– Думаете, мне легко сидеть здесь с ребенком и не иметь представления, что происходит и зачем вы делаете все эти анализы? Думаете, это легко для нее? С каких пор у кого-то есть право делать то, что проще?
– Сара… – Только когда на мое плечо ложится рука Брайана, я понимаю, как сильно дрожу.
Еще мгновение, и женщина быстро уходит, каблуки стучат по кафельному полу. Как только она скрывается из виду, я сникаю.
– Сара, что с тобой? – спрашивает Брайан.
– Что со мной? Я не знаю, Брайан, потому что никто не говорит нам, что случилось с…
Он обнимает меня, зажав между нами Кейт, как вздох, и говорит:
– Ш-ш-ш.
Он шепчет мне, что все будет хорошо, и впервые в жизни я ему не верю.
Вдруг в комнату заходит доктор Фаркад, которую мы не видели несколько часов.

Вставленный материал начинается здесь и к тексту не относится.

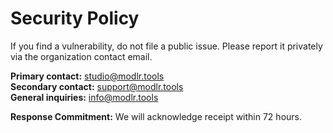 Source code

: # Security Policy

If you find a vulnerability, do not file a public issue. Please report it privately via the organization contact email.

**Primary contact:** studio@modlr.tools  
**Secondary contact:** support@modlr.tools  
**General inquiries:** info@modlr.tools  

**Response Commitment:** We will acknowledge receipt within 72 hours.
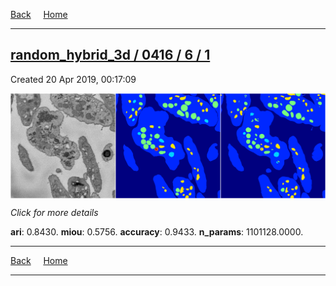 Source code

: 
[Back](..)&nbsp;&nbsp;&nbsp;&nbsp;&nbsp;[Home](https://leapmanlab.github.io/snapshots)

---

<div class="summary"><a href="1"><h2>random_hybrid_3d / 0416 / 6 / 1</h2></a><p>Created 20 Apr 2019, 00:17:09
</p><a href="1"><img src="1/media/summary.png" align="center"></a><p>
<i>Click for more details</i>
</p></div>

**ari**: 0.8430. **miou**: 0.5756. **accuracy**: 0.9433. **n_params**: 1101128.0000. 

---

[Back](..)&nbsp;&nbsp;&nbsp;&nbsp;&nbsp;[Home](https://leapmanlab.github.io/snapshots)

---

– Мне сказали, что возникли некоторые проблемы с коагуляционной панелью. – Она ставит перед нами стул. – Полный анализ крови Кейт дал аномальные результаты. Уровень лейкоцитов очень низкий – 1,3. Гемоглобин – 7,5, гематокрит – 18,4, тромбоциты – 81 000, нейтрофилы – 0,6. Такие показатели иногда свидетельствуют о наличии аутоиммунного заболевания. Но у Кейт также отмечено двенадцать процентов промиелоцитов и пять процентов бластов, и это вынуждает предполагать лейкемический синдром.
– Лейкемический, – повторяю я.
Слово студенистое, скользкое, как яичный белок.
Доктор Фаркад кивает:
– Лейкемия – это рак крови.
Брайан молча смотрит на нее, не отрывая взгляда:
– Что это значит?
– Представьте, что костный мозг – это центр детского здоровья, ответственный за развитие клеток. В здоровом теле клетки крови остаются в костном мозге, пока не созреют для того, чтобы выйти наружу и бороться с болезнями, свертываться, нести кислород и делать все прочее, для чего они нужны. У человека с лейкемией двери центра детского здоровья открываются слишком рано. Несозревшие клетки крови циркулируют по телу, не способные выполнять свою работу. Бывает, промиелоциты обнаруживаются в анализе крови, но когда мы посмотрели на кровь Кейт под микроскопом, то увидели аномалии. – Она смотрит по очереди на каждого из нас. – Нужно будет провести пункцию костного мозга, чтобы подтвердить это, но, похоже, у Кейт острый промиелоцитарный лейкоз.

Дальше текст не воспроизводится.